Dopo Renzi e Calenda è la volta di Luigi Marattin. Questo piccolo grande centro italiano ha un nuovo federatore. Che, poi, tanto nuovo non è. Marattin, ex fedelissimo di Matteo Renzi, in Parlamento dal 2018, ha lanciato insieme all’ex senatore Andrea Marcucci il Partito Liberaldemocratico a cui hanno aderito varie associazioni che respingono l’idea di tornare tra le braccia di un Pd a guida Schlein. È l’ennesimo vano tentativo della politica Italiana di trovare quel che Battiato chiamerebbe un “centro di gravità permanente”.
Dalla dissoluzione della Democrazia Cristiana a oggi ci sono stati vari esperimenti di ricostruzione del centro che sono tutti falliti. Da Casini a Fini, passando per Mario Monti e Clemente Mastella, per finire col duo Renzi-Calenda, il centro non è mai andato oltre il 12%.
La coalizione montiana nel 2013 inizialmente era quotata intorno al 25%, ma alla fine si fermò a meno della metà e Monti non ebbe la capacità di tenere unito il raggruppamento centrista. Il duo Renzi-Calenda, invece, per colpa di un’incompatibilità profonda tra i due leader è durato meno di un gatto in tangenziale.
Che fine ha fatto il terzo polo
Perché ora con Marattin il centro dovrebbe spiccare il volo? I precedenti e le premesse non sono a suo favore.

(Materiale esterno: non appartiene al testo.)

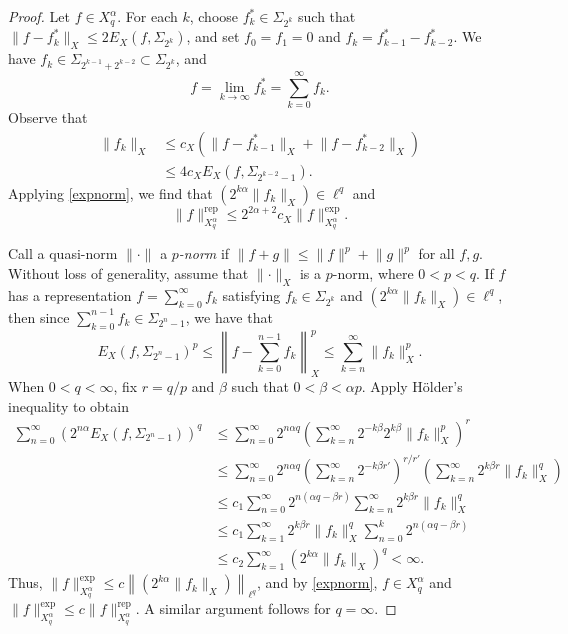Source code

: \documentclass{article}
\theoremstyle{definition}
\theoremstyle{remark}
\begin{document}
\begin{proof}
    Let $f \in X_q^\alpha$. For each $k$, choose $f_k^* \in \Sigma_{2^k}$ such that $\lVert f-f_k^* \rVert_X \leq 2E_X(f,\Sigma_{2^k})$, and set $f_0 = f_1 =0$ and $f_k = f_{k-1}^*-f_{k-2}^*$. We have $f_k \in \Sigma_{2^{k-1}+2^{k-2}} \subset \Sigma_{2^k}$, and
    \[f = \lim_{k \to \infty} f_k^* = \sum_{k=0}^\infty f_k.\]
    Observe that
    \begin{align*}
        \lVert f_k \rVert_X &\leq c_X(\lVert f-f_{k-1}^* \rVert_X + \lVert f-f_{k-2}^* \rVert_X) \\
        &\leq 4c_X E_X(f,\Sigma_{2^{k-2}-1}).
    \end{align*}
    Applying \ref{expnorm}, we find that $\left( 2^{k\alpha} \lVert f_k \rVert_X \right) \in \ell^q$ and
    \[\lVert f \rVert_{X_q^\alpha}^\mathrm{rep} \leq 2^{2\alpha+2}c_X \lVert f \rVert_{X_q^\alpha}^\mathrm{exp}.\]

    Call a quasi-norm $\lVert \cdot \rVert$ a $p$\textit{-norm} if $\lVert f+g \rVert \leq \lVert f \rVert^p + \lVert g \rVert^p$ for all $f,g$. Without loss of generality, assume that $\lVert \cdot \rVert_X$ is a $p$-norm, where $0 < p < q$. If $f$ has a representation $f = \sum_{k=0}^\infty f_k$ satisfying $f_k \in \Sigma_{2^k}$ and $\left( 2^{k\alpha} \lVert f_k \rVert_X \right) \in \ell^q$, then since $\sum_{k=0}^{n-1} f_k \in \Sigma_{2^n-1}$, we have that
    \[E_X(f,\Sigma_{2^n-1})^p \leq \left\lVert f - \sum_{k=0}^{n-1} f_k \right\rVert_X^p \leq \sum_{k=n}^{\infty} \lVert f_k \rVert_X^p.\]
    When $0 < q < \infty$, fix $r = q/p$ and $\beta$ such that $0 < \beta < \alpha p$. Apply H{\"o}lder's inequality to obtain
    \begin{align*}
        \sum_{n=0}^\infty (2^{n\alpha}E_X(f,\Sigma_{2^n-1}))^q &\leq \sum_{n=0}^\infty 2^{n\alpha q}\left( \sum_{k=n}^{\infty} 2^{-k\beta}2^{k\beta}\lVert f_k \rVert_X^p \right)^r \\
        &\leq \sum_{n=0}^\infty 2^{n\alpha q}\left( \sum_{k=n}^{\infty} 2^{-k\beta r'} \right)^{r/r'} \left( \sum_{k=n}^{\infty} 2^{k\beta r}\lVert f_k \rVert_X^q \right) \\
        &\leq c_1\sum_{n=0}^\infty 2^{n(\alpha q - \beta r)}\sum_{k=n}^{\infty} 2^{k\beta r}\lVert f_k \rVert_X^q \\
        &\leq c_1\sum_{k=1}^{\infty} 2^{k\beta r}\lVert f_k \rVert_X^q \sum_{n=0}^k 2^{n(\alpha q - \beta r)} \\
        &\leq c_2\sum_{k=1}^{\infty} (2^{k\alpha}\lVert f_k \rVert_X)^q < \infty.
    \end{align*}
    Thus, $\lVert f \rVert_{X_q^\alpha}^\mathrm{exp} \leq c\left\lVert \left( 2^{k\alpha} \lVert f_k \rVert_X \right) \right\rVert_{\ell^q}$, and by \ref{expnorm}, $f \in X_q^\alpha$ and $\lVert f \rVert_{X_q^\alpha}^\mathrm{exp} \leq c\lVert f \rVert_{X_q^\alpha}^\mathrm{rep}$. A similar argument follows for $q = \infty$.
\end{proof}
\end{document}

Se in Italia un partito di centro di questo tenore non è mai esistito un motivo ci sarà. Già nella Prima Repubblica i cosiddetti partiti laici di centro come Psdi, Pri, Pli non hanno mai lontanamente pensato di dare vita a un partito unico. Il motivo? Troppi personalismi.
Anche oggi, da un lato abbiamo Renzi che sta cercando di diventare l’oppositore più agguerrito della Meloni, mentre Calenda rifugge totalmente dall’idea del campo largo e Marattin non vuole due figure così ingombranti accanto a lui. Tutti fattori che lasciano intravedere un futuro funereo per il nuovo partito di centro e per il centrosinistra in generale.
Renzi, infatti, ha da tempo perso credibilità e, nonostante molti perlomeno dentro il Palazzo apprezzino il suo nuovo modo pungente e puntuale di fare opposizione, una buona fetta di elettori di centrosinistra sono quantomeno scettici di fronte all’idea di riabbracciare l’ex premier nel campo del centrosinistra. Anche Calenda è particolarmente inviso a una certa sinistra che non esita a definirlo “infame”.
La manifestazione di sabato 15 marzo
La mancanza di una prospettiva di centro influisce anche nel rapporto che il cosiddetto ‘campo largo’ deve mantenere con l’Unione Europea. Di certo non basterà una manifestazione – priva di bandiere di partito e promossa dal giornalista di Repubblica Michele Serra – a rinvigorire l’europeismo di una sinistra sempre più euroscettica. Una manifestazione a cui non aderirà il Movimento 5 Stelle di Giuseppe Conte che, ormai, è schierato su posizioni sempre più filo-trumpiane.
Assenti anche l’Arci e l’Anpi, mentre il Pd sarà presente nonostante la sua posizione contraria al riarmo proposto da Ursula von der Leyen che lo isola rispetto al resto del gruppo socialista (una contromanifestazione è prevista lo stesso giorno sempre a Roma a piazza Barberini).
I centristi come Renzi e Calenda scenderanno in piazza del popolo, ma privi della possibilità di rappresentare quella quarta gamba tanto invocata da Dario Franceschini e dai riformisti del Pd. Una gamba che riequilibrerebbe il baricentro del centrosinistra, sempre più spostato su posizioni massimaliste. Una gamba che neppure Marattin sembra avere la forza di mettere in piedi.